━━ RECORD EXTRACTS ━━
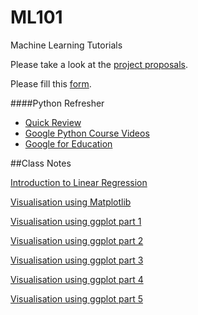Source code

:# ML101
Machine Learning Tutorials

Please take a look at the [project proposals](https://github.com/MLDaily/ML101/blob/master/Project%20Proposal.md).


Please fill this [form](https://docs.google.com/forms/d/19hfuLTIKbo4mqh_U1GR3FqQmcDSBQbSO8KTh4rTIiwQ/viewform).


####Python Refresher
* [Quick Review](https://github.com/nickedes/Pybaby)
* [Google Python Course Videos](https://www.youtube.com/playlist?list=PLfZeRfzhgQzTMgwFVezQbnpc1ck0I6CQl)
* [Google for Education](https://developers.google.com/edu/python/)


##Class Notes

[Introduction to Linear Regression](http://mldaily.github.io/regression/2016/01/08/regression.html)

[Visualisation using Matplotlib](https://themessier.wordpress.com/https://themessier.wordpress.com/2016/03/05/basics-of/)

[Visualisation using ggplot part 1](https://themessier.wordpress.com/2015/06/17/ggplot-in-python-part-1/)

[Visualisation using ggplot part 2](https://themessier.wordpress.com/2015/06/17/ggplot-in-python-part-2/)

[Visualisation using ggplot part 3](https://themessier.wordpress.com/2015/06/17/ggplot-in-python-part-3/)

[Visualisation using ggplot part 4](https://themessier.wordpress.com/2015/06/17/ggplot-in-python-part-4/)

[Visualisation using ggplot part 5](https://themessier.wordpress.com/2015/06/17/ggplot-in-python-part-5/)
━━━
- [PROBLEM TO SOLVE]:
Looking at the material above, please state how many lines include the string "themessier", and give only that number.

- [OUTPUT FOR THIS TASK]:
6